About 8 several years in the past, the actor Jeremy Sturdy, who plays Kendall Roy in Succession and who is acknowledged for his esoteric, passionate tastes in manner, which match the much more verbose elements of his character, observed himself in Brighton, a seaside city on the south coastline of England. Brighton is house to a sizable university, a flourishing array of LGBTQ venues, and the secretive shoemaker and style designer Paul Harnden, whose vintage-hunting, vaguely Dickensian pieces are built by some of England’s oldest mills, in regular tweeds, or silks or sturdy Ventile. Powerful resolved to use the situation to track Harnden down. He tried out an LLC address, tried using Google Earth.

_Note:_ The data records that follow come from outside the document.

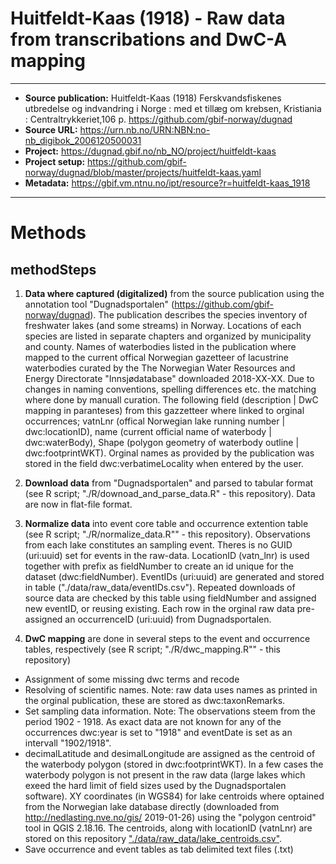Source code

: # Huitfeldt-Kaas (1918) - Raw data from transcribations and DwC-A mapping

----------------------------------------------------------
* **Source publication:** Huitfeldt-Kaas (1918) Ferskvandsfiskenes utbredelse og indvandring i Norge : med et tillæg om krebsen, Kristiania : Centraltrykkeriet,106 p.   https://github.com/gbif-norway/dugnad
* **Source URL:** https://urn.nb.no/URN:NBN:no-nb_digibok_2006120500031 
* **Project:** https://dugnad.gbif.no/nb_NO/project/huitfeldt-kaas
* **Project setup:** https://github.com/gbif-norway/dugnad/blob/master/projects/huitfeldt-kaas.yaml
* **Metadata:** https://gbif.vm.ntnu.no/ipt/resource?r=huitfeldt-kaas_1918  
-----------------------------------------------------------

# Methods
## methodSteps

1. **Data where captured (digitalized)** from the source publication using the annotation tool "Dugnadsportalen" (https://github.com/gbif-norway/dugnad). The publication describes the species inventory of freshwater lakes (and some streams) in Norway. Locations of each species are listed in separate chapters and organized by municipality and county. Names of waterbodies listed in the publication where mapped to the current offical Norwegian gazetteer of lacustrine waterbodies curated by the The Norwegian Water Resources and Energy Directorate "Innsjødatabase" downloaded 2018-XX-XX. Due to changes in naming conventions, spelling differences etc. the matching where done by manuall curation. The following field (description | DwC mapping in paranteses) from this gazzetteer where linked to orginal occurrences; vatnLnr (offical Norwegian lake running number | dwc:locationID), name (current official name of waterbody | dwc:waterBody), Shape (polygon geometry of waterbody outline | dwc:footprintWKT). Orginal names as provided by the publication was stored in the field dwc:verbatimeLocality when entered by the user. 

2. **Download data** from "Dugnadsportalen" and parsed to tabular format (see R script; "./R/downoad_and_parse_data.R" - this repository). Data are now in flat-file format.

3. **Normalize data** into event core table and occurrence extention table  (see R script; "./R/normalize_data.R"" - this repository). Observations from each lake constitutes an sampling event. Theres is no GUID (uri:uuid) set for events in the raw-data. LocationID (vatn_lnr) is used together with prefix as fieldNumber to create an id unique for the dataset (dwc:fieldNumber). EventIDs (uri:uuid) are generated and stored in table ("./data/raw_data/eventIDs.csv"). Repeated downloads of source data are checked by this table using fieldNumber and assigned new eventID, or reusing existing. Each row in the orginal raw data pre-assigned an occurrenceID (uri:uuid) from Dugnadsportalen.

4. **DwC mapping** are done in several steps to the event and occurrence tables, respectively (see R script; "./R/dwc_mapping.R"" - this repository)

* Assignment of some missing dwc terms and recode 
* Resolving of scientific names. Note: raw data uses names as printed in the orginal publication, these are stored as dwc:taxonRemarks.
*  Set sampling data information. Note: The observations steem from the period 1902 - 1918. As exact data are not known for any of the occurrences dwc:year is set to "1918" and eventDate is set as an intervall "1902/1918".
* decimalLatitude and desimalLongitude are assigned as the centroid of the waterbody polygon (stored in dwc:footprintWKT). In a few cases the waterbody polygon is not present in the raw data (large lakes which exeed the hard limit of field sizes used by the Dugnadsportalen software). XY coordinates (in WGS84) for lake centroids where optained from the Norwegian lake database directly (downloaded from http://nedlasting.nve.no/gis/ 2019-01-26) using the "polygon centroid" tool in QGIS 2.18.16. The centroids, along with locationID (vatnLnr) are stored on this repository ["./data/raw_data/lake_centroids.csv"](https://github.com/gbif-norway/data_huitfeldt-kaas_1918/blob/master/data/raw_data/lakes_NO_centroids.csv).
* Save occurrence and event tables as tab delimited text files (.txt)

He did all the things he could, he informed me, “in the hopes of receiving a pair of coveted P.H. boots, but to no avail.” Harnden was undiscoverable. “The trail went chilly. A riddle wrapped in a thriller inside an enigma, produced with intense care and artistry,” Sturdy said.

To Robust, this only additional to the attraction. “He is reclusive, un-self-in search of, and committed to the perform exclusively—those values, to me, feel immanent within the garments,” he said of Harnden, who is regarded for remaining intensely unique and controlled. He sells to only a handful of outlets, generally no additional than a person or two in every single town. He hardly ever modifications his designs. He insists that his clothing is not discounted on sale, never loaned for photoshoots, hardly ever marketed on the internet. “He is doing anything that is nearly the correct opposite of what Walter Benjamin termed ‘Art in the Age of Mechanical Reproduction’,” Strong said, citing the principle that replication can undermine an object’s “aura.” He named what Harnden does “ineffable and real,” noting that in “a globe of rising sounds,” he is hoping to build his individual, very clear audio. “Someone who does that, in any area, is as uncommon as a snow leopard these days and as crucial.”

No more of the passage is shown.